Problem to solve
Where the listing shows an image, skip it and output all other material unchanged.

---------- Available records

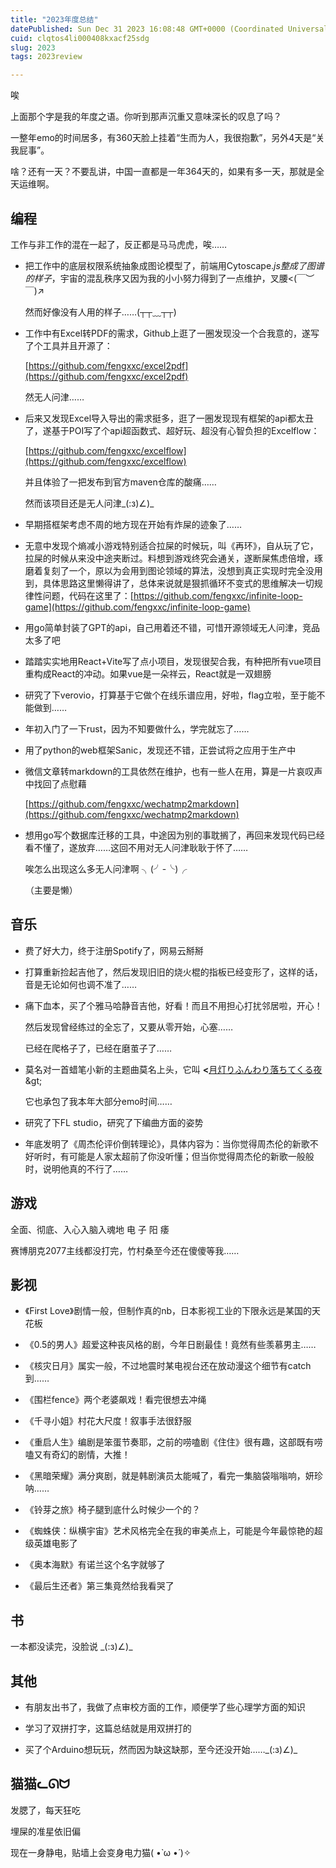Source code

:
 ```yaml
---
title: "2023年度总结"
datePublished: Sun Dec 31 2023 16:08:48 GMT+0000 (Coordinated Universal Time)
cuid: clqtos4li000408kxacf25sdg
slug: 2023
tags: 2023review

---
```


唉

上面那个字是我的年度之语。你听到那声沉重又意味深长的叹息了吗？

一整年emo的时间居多，有360天脸上挂着“生而为人，我很抱歉”，另外4天是“关我屁事”。

啥？还有一天？不要乱讲，中国一直都是一年364天的，如果有多一天，那就是全天运维啊。

## 编程

工作与非工作的混在一起了，反正都是马马虎虎，唉……

* 把工作中的底层权限系统抽象成图论模型了，前端用Cytoscape.*js整成了图谱的样子*，宇宙的混乱秩序又因为我的小小努力得到了一点维护，叉腰&lt;(￣︶￣)↗
    
    然而好像没有人用的样子……(┬┬﹏┬┬)
    

* 工作中有Excel转PDF的需求，Github上逛了一圈发现没一个合我意的，遂写了个工具并且开源了：
    
    [https://github.com/fengxxc/excel2pdf](https://github.com/fengxxc/excel2pdf)
    
    然无人问津……
    
* 后来又发现Excel导入导出的需求挺多，逛了一圈发现现有框架的api都太丑了，遂基于POI写了个api超函数式、超好玩、超没有心智负担的Excelflow：
    
    [https://github.com/fengxxc/excelflow](https://github.com/fengxxc/excelflow)
    
    并且体验了一把发布到官方maven仓库的酸痛……
    
    然而该项目还是无人问津\_(:з)∠)\_
    
* 早期搭框架考虑不周的地方现在开始有炸屎的迹象了……
    

* 无意中发现个熵减小游戏特别适合拉屎的时候玩，叫《再环》，自从玩了它，拉屎的时候从来没中途夹断过。料想到游戏终究会通关，遂断屎焦虑倍增，琢磨着复刻了一个，原以为会用到图论领域的算法，没想到真正实现时完全没用到，具体思路这里懒得讲了，总体来说就是狠抓循环不变式的思维解决一切规律性问题，代码在这里了：[https://github.com/fengxxc/infinite-loop-game](https://github.com/fengxxc/infinite-loop-game)
    
* 用go简单封装了GPT的api，自己用着还不错，可惜开源领域无人问津，竞品太多了吧
    
* 踏踏实实地用React+Vite写了点小项目，发现很契合我，有种把所有vue项目重构成React的冲动。如果vue是一朵祥云，React就是一双翅膀
    
* 研究了下verovio，打算基于它做个在线乐谱应用，好啦，flag立啦，至于能不能做到……
    
* 年初入门了一下rust，因为不知要做什么，学完就忘了……
    
* 用了python的web框架Sanic，发现还不错，正尝试将之应用于生产中
    
* 微信文章转markdown的工具依然在维护，也有一些人在用，算是一片哀叹声中找回了点慰藉
    
    [https://github.com/fengxxc/wechatmp2markdown](https://github.com/fengxxc/wechatmp2markdown)
    
* 想用go写个数据库迁移的工具，中途因为别的事耽搁了，再回来发现代码已经看不懂了，遂放弃……这回不用对无人问津耿耿于怀了……
    
    唉怎么出现这么多无人问津啊 ╮(╯-╰)╭
    
    （主要是懒）
    

## 音乐

* 费了好大力，终于注册Spotify了，网易云掰掰
    

* 打算重新捡起吉他了，然后发现旧旧的烧火棍的指板已经变形了，这样的话，音是无论如何也调不准了……
    
* 痛下血本，买了个雅马哈静音吉他，好看！而且不用担心打扰邻居啦，开心！
    
    然后发现曾经练过的全忘了，又要从零开始，心塞……
    
    已经在爬格子了，已经在磨茧子了……
    
* 莫名对一首蜡笔小新的主题曲莫名上头，它叫 **&lt;**[月灯りふんわり落ちてくる夜](https://www.youtube.com/watch?v=lbgDgKeJXeE)\&gt;
    
    它也承包了我本年大部分emo时间……
    
* 研究了下FL studio，研究了下编曲方面的姿势
    
* 年底发明了《周杰伦评价倒转理论》，具体内容为：当你觉得周杰伦的新歌不好听时，有可能是人家太超前了你没听懂；但当你觉得周杰伦的新歌一般般时，说明他真的不行了……
    

## 游戏

全面、彻底、入心入脑入魂地 电 子 阳 痿

赛博朋克2077主线都没打完，竹村桑至今还在傻傻等我……

## 影视

* 《First Love》剧情一般，但制作真的nb，日本影视工业的下限永远是某国的天花板
    
* 《0.5的男人》超爱这种丧风格的剧，今年日剧最佳！竟然有些羡慕男主……
    
* 《核灾日月》属实一般，不过地震时某电视台还在放动漫这个细节有catch到……
    
* 《围栏fence》两个老婆飙戏！看完很想去冲绳
    
* 《千寻小姐》村花大尺度！叙事手法很舒服
    
* 《重启人生》编剧是笨蛋节奏耶，之前的唠嗑剧《住住》很有趣，这部既有唠嗑又有奇幻的剧情，大推！
    
* 《黑暗荣耀》满分爽剧，就是韩剧演员太能喊了，看完一集脑袋嗡嗡响，妍珍呐……
    
* 《铃芽之旅》椅子腿到底什么时候少一个的？
    
* 《蜘蛛侠：纵横宇宙》艺术风格完全在我的审美点上，可能是今年最惊艳的超级英雄电影了
    
* 《奥本海默》有诺兰这个名字就够了
    
* 《最后生还者》第三集竟然给我看哭了
    

## 书

一本都没读完，没脸说 \_(:з)∠)\_

## 其他

* 有朋友出书了，我做了点审校方面的工作，顺便学了些心理学方面的知识
    
* 学习了双拼打字，这篇总结就是用双拼打的
    
* 买了个Arduino想玩玩，然而因为缺这缺那，至今还没开始……\_(:з)∠)\_
    

## 猫猫ᓚᘏᗢ

发腮了，每天狂吃

埋屎的准星依旧偏

现在一身静电，贴墙上会变身电力猫( •̀ ω •́ )✧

--------------------

Answer
Source code

:
 ```yaml
---
title: "2023年度总结"
datePublished: Sun Dec 31 2023 16:08:48 GMT+0000 (Coordinated Universal Time)
cuid: clqtos4li000408kxacf25sdg
slug: 2023
tags: 2023review

---
```


唉

上面那个字是我的年度之语。你听到那声沉重又意味深长的叹息了吗？

一整年emo的时间居多，有360天脸上挂着“生而为人，我很抱歉”，另外4天是“关我屁事”。

啥？还有一天？不要乱讲，中国一直都是一年364天的，如果有多一天，那就是全天运维啊。

## 编程

工作与非工作的混在一起了，反正都是马马虎虎，唉……

* 把工作中的底层权限系统抽象成图论模型了，前端用Cytoscape.*js整成了图谱的样子*，宇宙的混乱秩序又因为我的小小努力得到了一点维护，叉腰&lt;(￣︶￣)↗
    
    然而好像没有人用的样子……(┬┬﹏┬┬)
    

* 工作中有Excel转PDF的需求，Github上逛了一圈发现没一个合我意的，遂写了个工具并且开源了：
    
    [https://github.com/fengxxc/excel2pdf](https://github.com/fengxxc/excel2pdf)
    
    然无人问津……
    
* 后来又发现Excel导入导出的需求挺多，逛了一圈发现现有框架的api都太丑了，遂基于POI写了个api超函数式、超好玩、超没有心智负担的Excelflow：
    
    [https://github.com/fengxxc/excelflow](https://github.com/fengxxc/excelflow)
    
    并且体验了一把发布到官方maven仓库的酸痛……
    
    然而该项目还是无人问津\_(:з)∠)\_
    
* 早期搭框架考虑不周的地方现在开始有炸屎的迹象了……
    

* 无意中发现个熵减小游戏特别适合拉屎的时候玩，叫《再环》，自从玩了它，拉屎的时候从来没中途夹断过。料想到游戏终究会通关，遂断屎焦虑倍增，琢磨着复刻了一个，原以为会用到图论领域的算法，没想到真正实现时完全没用到，具体思路这里懒得讲了，总体来说就是狠抓循环不变式的思维解决一切规律性问题，代码在这里了：[https://github.com/fengxxc/infinite-loop-game](https://github.com/fengxxc/infinite-loop-game)
    
* 用go简单封装了GPT的api，自己用着还不错，可惜开源领域无人问津，竞品太多了吧
    
* 踏踏实实地用React+Vite写了点小项目，发现很契合我，有种把所有vue项目重构成React的冲动。如果vue是一朵祥云，React就是一双翅膀
    
* 研究了下verovio，打算基于它做个在线乐谱应用，好啦，flag立啦，至于能不能做到……
    
* 年初入门了一下rust，因为不知要做什么，学完就忘了……
    
* 用了python的web框架Sanic，发现还不错，正尝试将之应用于生产中
    
* 微信文章转markdown的工具依然在维护，也有一些人在用，算是一片哀叹声中找回了点慰藉
    
    [https://github.com/fengxxc/wechatmp2markdown](https://github.com/fengxxc/wechatmp2markdown)
    
* 想用go写个数据库迁移的工具，中途因为别的事耽搁了，再回来发现代码已经看不懂了，遂放弃……这回不用对无人问津耿耿于怀了……
    
    唉怎么出现这么多无人问津啊 ╮(╯-╰)╭
    
    （主要是懒）
    

## 音乐

* 费了好大力，终于注册Spotify了，网易云掰掰
    

* 打算重新捡起吉他了，然后发现旧旧的烧火棍的指板已经变形了，这样的话，音是无论如何也调不准了……
    
* 痛下血本，买了个雅马哈静音吉他，好看！而且不用担心打扰邻居啦，开心！
    
    然后发现曾经练过的全忘了，又要从零开始，心塞……
    
    已经在爬格子了，已经在磨茧子了……
    
* 莫名对一首蜡笔小新的主题曲莫名上头，它叫 **&lt;**[月灯りふんわり落ちてくる夜](https://www.youtube.com/watch?v=lbgDgKeJXeE)\&gt;
    
    它也承包了我本年大部分emo时间……
    
* 研究了下FL studio，研究了下编曲方面的姿势
    
* 年底发明了《周杰伦评价倒转理论》，具体内容为：当你觉得周杰伦的新歌不好听时，有可能是人家太超前了你没听懂；但当你觉得周杰伦的新歌一般般时，说明他真的不行了……
    

## 游戏

全面、彻底、入心入脑入魂地 电 子 阳 痿

赛博朋克2077主线都没打完，竹村桑至今还在傻傻等我……

## 影视

* 《First Love》剧情一般，但制作真的nb，日本影视工业的下限永远是某国的天花板
    
* 《0.5的男人》超爱这种丧风格的剧，今年日剧最佳！竟然有些羡慕男主……
    
* 《核灾日月》属实一般，不过地震时某电视台还在放动漫这个细节有catch到……
    
* 《围栏fence》两个老婆飙戏！看完很想去冲绳
    
* 《千寻小姐》村花大尺度！叙事手法很舒服
    
* 《重启人生》编剧是笨蛋节奏耶，之前的唠嗑剧《住住》很有趣，这部既有唠嗑又有奇幻的剧情，大推！
    
* 《黑暗荣耀》满分爽剧，就是韩剧演员太能喊了，看完一集脑袋嗡嗡响，妍珍呐……
    
* 《铃芽之旅》椅子腿到底什么时候少一个的？
    
* 《蜘蛛侠：纵横宇宙》艺术风格完全在我的审美点上，可能是今年最惊艳的超级英雄电影了
    
* 《奥本海默》有诺兰这个名字就够了
    
* 《最后生还者》第三集竟然给我看哭了
    

## 书

一本都没读完，没脸说 \_(:з)∠)\_

## 其他

* 有朋友出书了，我做了点审校方面的工作，顺便学了些心理学方面的知识
    
* 学习了双拼打字，这篇总结就是用双拼打的
    
* 买了个Arduino想玩玩，然而因为缺这缺那，至今还没开始……\_(:з)∠)\_
    

## 猫猫ᓚᘏᗢ

发腮了，每天狂吃

埋屎的准星依旧偏

现在一身静电，贴墙上会变身电力猫( •̀ ω •́ )✧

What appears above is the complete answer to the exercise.